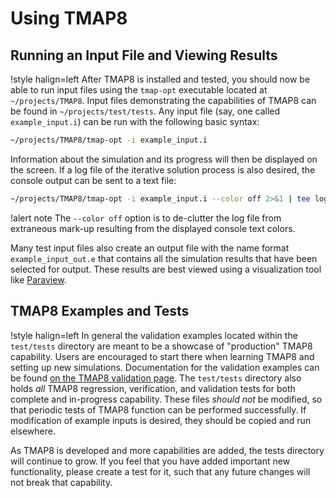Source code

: # Using TMAP8

## Running an Input File and Viewing Results

!style halign=left
After TMAP8 is installed and tested, you should now be able to run input files
using the `tmap-opt` executable located at `~/projects/TMAP8`. Input files
demonstrating the capabilities of TMAP8 can be found in `~/projects/test/tests`.
Any input file (say, one called `example_input.i`) can be run with the following
basic syntax:

```bash
~/projects/TMAP8/tmap-opt -i example_input.i
```

Information about the simulation and its progress will then be displayed on the
screen. If a log file of the iterative solution process is also desired, the
console output can be sent to a text file:

```bash
~/projects/TMAP8/tmap-opt -i example_input.i --color off 2>&1 | tee log.txt
```

!alert note
The `--color off` option is to de-clutter the log file from extraneous
mark-up resulting from the displayed console text colors.

Many test input files also create an output file with the name format
`example_input_out.e` that contains all the simulation results that have been
selected for output. These results are best viewed using a visualization tool
like [Paraview](http://www.paraview.org/download/).

## TMAP8 Examples and Tests

!style halign=left
In general the validation examples located within the `test/tests` directory are meant
to be a showcase of "production" TMAP8 capability. Users are encouraged to start there
when learning TMAP8 and setting up new simulations. Documentation for the validation
examples can be found [on the TMAP8 validation page](verification/val-list.md). The
`test/tests` directory also holds *all* TMAP8 regression, verification, and validation
tests for both complete and in-progress capability. These files *should not* be modified,
so that periodic tests of TMAP8 function can be performed successfully. If modification of
example inputs is desired, they should be copied and run elsewhere.

As TMAP8 is developed and more capabilities are added, the tests directory will continue to
grow. If you feel that you have added important new functionality, please create a test for
it, such that any future changes will not break that capability.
—————
* What is needed *
Set down only the line containing "Many test input" and the lines after it through the end, exactly as they appear above.

* Exercise output *
Many test input files also create an output file with the name format
`example_input_out.e` that contains all the simulation results that have been
selected for output. These results are best viewed using a visualization tool
like [Paraview](http://www.paraview.org/download/).

## TMAP8 Examples and Tests

!style halign=left
In general the validation examples located within the `test/tests` directory are meant
to be a showcase of "production" TMAP8 capability. Users are encouraged to start there
when learning TMAP8 and setting up new simulations. Documentation for the validation
examples can be found [on the TMAP8 validation page](verification/val-list.md). The
`test/tests` directory also holds *all* TMAP8 regression, verification, and validation
tests for both complete and in-progress capability. These files *should not* be modified,
so that periodic tests of TMAP8 function can be performed successfully. If modification of
example inputs is desired, they should be copied and run elsewhere.

As TMAP8 is developed and more capabilities are added, the tests directory will continue to
grow. If you feel that you have added important new functionality, please create a test for
it, such that any future changes will not break that capability.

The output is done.